Picture me, if you will, freshly showered and moisturised, Wearing my super comfortable Calvin Klein loungers, ready and eager to delve into a literary stockpile which has, quite frankly taken weeks of hoarding, stashing and planning - Doomsday prepper style. I have rounded up all of the books next on our reading list for the summer ahead ; I have spent the past two print edition months gathering some of my favourite magazines, having made the all-important, pre-holiday pact with my myself not to even flick though a single one of them. No peeking, not even at the contents page or a measly glance over the editor's note. 'I must wait' I tell myself. I get great joy in pre-holiday reading material planning.

It is 9pm and the holiday house that we are staying in rural France has retired for the day; the garden cleared of toys, bikes, and all signs of long lazy lunching (which always merges in to dinnering) has been washed-up and put away, until the next day. The dog is asleep in his bed - our working cocker Ben has conked-out in his favourite spot - next to the dining table, naturally (just in case a single crumb of old baguette might chance upon dropping from above during the night) and all that can be heard from upstairs (actually, it's pretty hard not to hear) are the 4 sun-kissed children, snoring their way through their much needed patisserie coma after an epic hike across the Champagne regions finest countryside, much tree climbing, falling from walls; Walking in cow-pat, being grazed by bicycles and each other; Their legs a patchwork of bruises, cuts and insect bites - All signs of a successful day of adventure in the company of Mother Nature. (I secretly like it when their legs look like that - I feel they are having a proper childhood when their limbs look a little worse for wear.)

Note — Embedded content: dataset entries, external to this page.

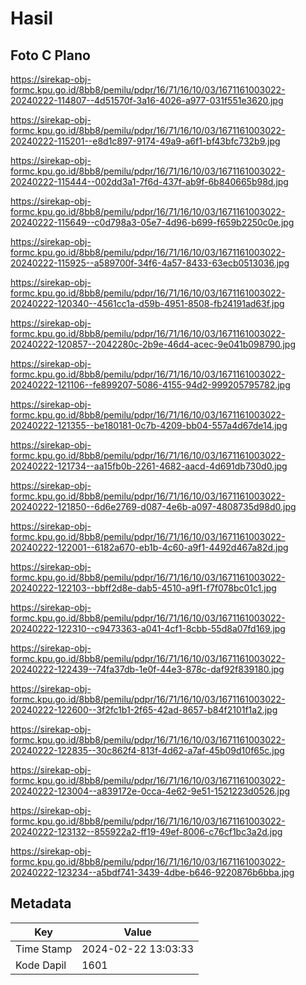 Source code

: # Hasil

## Foto C Plano

https://sirekap-obj-formc.kpu.go.id/8bb8/pemilu/pdpr/16/71/16/10/03/1671161003022-20240222-114807--4d51570f-3a16-4026-a977-031f551e3620.jpg

https://sirekap-obj-formc.kpu.go.id/8bb8/pemilu/pdpr/16/71/16/10/03/1671161003022-20240222-115201--e8d1c897-9174-49a9-a6f1-bf43bfc732b9.jpg

https://sirekap-obj-formc.kpu.go.id/8bb8/pemilu/pdpr/16/71/16/10/03/1671161003022-20240222-115444--002dd3a1-7f6d-437f-ab9f-6b840665b98d.jpg

https://sirekap-obj-formc.kpu.go.id/8bb8/pemilu/pdpr/16/71/16/10/03/1671161003022-20240222-115649--c0d798a3-05e7-4d96-b699-f659b2250c0e.jpg

https://sirekap-obj-formc.kpu.go.id/8bb8/pemilu/pdpr/16/71/16/10/03/1671161003022-20240222-115925--a589700f-34f6-4a57-8433-63ecb0513036.jpg

https://sirekap-obj-formc.kpu.go.id/8bb8/pemilu/pdpr/16/71/16/10/03/1671161003022-20240222-120340--4561cc1a-d59b-4951-8508-fb24191ad63f.jpg

https://sirekap-obj-formc.kpu.go.id/8bb8/pemilu/pdpr/16/71/16/10/03/1671161003022-20240222-120857--2042280c-2b9e-46d4-acec-9e041b098790.jpg

https://sirekap-obj-formc.kpu.go.id/8bb8/pemilu/pdpr/16/71/16/10/03/1671161003022-20240222-121106--fe899207-5086-4155-94d2-999205795782.jpg

https://sirekap-obj-formc.kpu.go.id/8bb8/pemilu/pdpr/16/71/16/10/03/1671161003022-20240222-121355--be180181-0c7b-4209-bb04-557a4d67de14.jpg

https://sirekap-obj-formc.kpu.go.id/8bb8/pemilu/pdpr/16/71/16/10/03/1671161003022-20240222-121734--aa15fb0b-2261-4682-aacd-4d691db730d0.jpg

https://sirekap-obj-formc.kpu.go.id/8bb8/pemilu/pdpr/16/71/16/10/03/1671161003022-20240222-121850--6d6e2769-d087-4e6b-a097-4808735d98d0.jpg

https://sirekap-obj-formc.kpu.go.id/8bb8/pemilu/pdpr/16/71/16/10/03/1671161003022-20240222-122001--6182a670-eb1b-4c60-a9f1-4492d467a82d.jpg

https://sirekap-obj-formc.kpu.go.id/8bb8/pemilu/pdpr/16/71/16/10/03/1671161003022-20240222-122103--bbff2d8e-dab5-4510-a9f1-f7f078bc01c1.jpg

https://sirekap-obj-formc.kpu.go.id/8bb8/pemilu/pdpr/16/71/16/10/03/1671161003022-20240222-122310--c9473363-a041-4cf1-8cbb-55d8a07fd169.jpg

https://sirekap-obj-formc.kpu.go.id/8bb8/pemilu/pdpr/16/71/16/10/03/1671161003022-20240222-122439--74fa37db-1e0f-44e3-878c-daf92f839180.jpg

https://sirekap-obj-formc.kpu.go.id/8bb8/pemilu/pdpr/16/71/16/10/03/1671161003022-20240222-122600--3f2fc1b1-2f65-42ad-8657-b84f2101f1a2.jpg

https://sirekap-obj-formc.kpu.go.id/8bb8/pemilu/pdpr/16/71/16/10/03/1671161003022-20240222-122835--30c862f4-813f-4d62-a7af-45b09d10f65c.jpg

https://sirekap-obj-formc.kpu.go.id/8bb8/pemilu/pdpr/16/71/16/10/03/1671161003022-20240222-123004--a839172e-0cca-4e62-9e51-1521223d0526.jpg

https://sirekap-obj-formc.kpu.go.id/8bb8/pemilu/pdpr/16/71/16/10/03/1671161003022-20240222-123132--855922a2-ff19-49ef-8006-c76cf1bc3a2d.jpg

https://sirekap-obj-formc.kpu.go.id/8bb8/pemilu/pdpr/16/71/16/10/03/1671161003022-20240222-123234--a5bdf741-3439-4dbe-b646-9220876b6bba.jpg


## Metadata

| Key        | Value               |
| ---------- | ------------------- |
| Time Stamp | 2024-02-22 13:03:33 |
| Kode Dapil | 1601                |



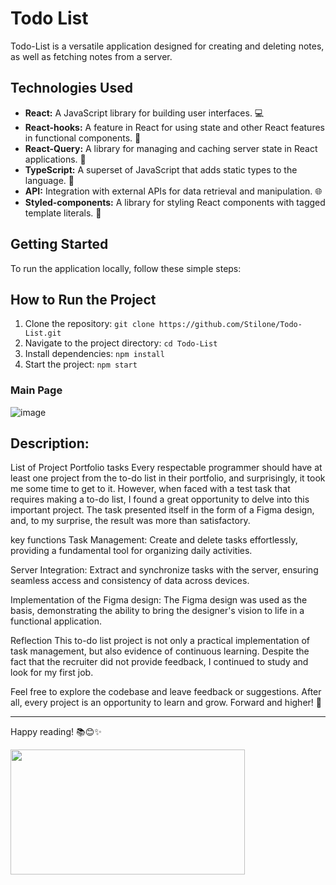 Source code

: # Todo List

Todo-List is a versatile application designed for creating and deleting notes, as well as fetching notes from a server.

## Technologies Used
- **React:** A JavaScript library for building user interfaces. 💻
- **React-hooks:** A feature in React for using state and other React features in functional components. 🎣
- **React-Query:** A library for managing and caching server state in React applications. 🔄
- **TypeScript:** A superset of JavaScript that adds static types to the language. 📝
- **API:** Integration with external APIs for data retrieval and manipulation. 🌐
- **Styled-components:** A library for styling React components with tagged template literals. 💅

## Getting Started
To run the application locally, follow these simple steps:

## How to Run the Project

1. Clone the repository: `git clone https://github.com/Stilone/Todo-List.git`
2. Navigate to the project directory: `cd Todo-List`
3. Install dependencies: `npm install`
4. Start the project: `npm start`

### Main Page

![image](https://github.com/Stilone/TodoList/assets/54247765/06ffb052-3c09-4ef9-8593-84aa57d2e7e3)


## Description:
List of Project Portfolio tasks
Every respectable programmer should have at least one project from the to-do list in their portfolio, and surprisingly, it took me some time to get to it. However, when faced with a test task that requires making a to-do list, I found a great opportunity to delve into this important project. The task presented itself in the form of a Figma design, and, to my surprise, the result was more than satisfactory.

key functions
Task Management: Create and delete tasks effortlessly, providing a fundamental tool for organizing daily activities.

Server Integration: Extract and synchronize tasks with the server, ensuring seamless access and consistency of data across devices.

Implementation of the Figma design: The Figma design was used as the basis, demonstrating the ability to bring the designer's vision to life in a functional application.

Reflection
This to-do list project is not only a practical implementation of task management, but also evidence of continuous learning. Despite the fact that the recruiter did not provide feedback, I continued to study and look for my first job.

Feel free to explore the codebase and leave feedback or suggestions. After all, every project is an opportunity to learn and grow. Forward and higher! 🚀


---

Happy reading! 📚😊✨

<img align="left" height="200" width="375" alt="" src="https://media.giphy.com/media/3oKHWtXlzTHeuVewtq/giphy.gif"/>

'It's time' I whisper to my husband. And he knows it too, for it's time to indulge in one of our favourite pastimes whilst here. 'It's reading time baby!' I say excitedly, barely able to contain myself at the prospect of this simple but dreamy prospect. It's time to immerse in a swim in lake us. Just us. The feeling of 'the kids are content so we're content', No interruptions. No iPhone to check (because we purposefully switched our roaming off) and no clock watching to worry about.

You see, whilst here, apart from some obligatory annual house maintenance which comes with being the main custodians of my husband's French Grand-parents 300 year-old house (which, for some reason feels both an absolute privilege and an honour, and way more fun as its on foreign soil) we have absolutely no responsibilities to worry about at all. And there is just something about that freedom that makes this place truly relaxing. Something about that perfect mix of familiarity yet difference from the norm; a home away from home. It is a powerfully magical retreat, and therefore - possibly our favourite place in the whole wide world to come and spend holidays. My husband has been coming here since he was 4 and has a deep connection to the place, and I have been coming for the past 10 years. We got engaged here and have spent many a fabulous time with family and friends ... Once (and only once I hasten to add!) we came just the two of us, sans children ... let's just say there was much messing about in corn fields and a very large drop-off to make at the bottle bank before we left on that occasion!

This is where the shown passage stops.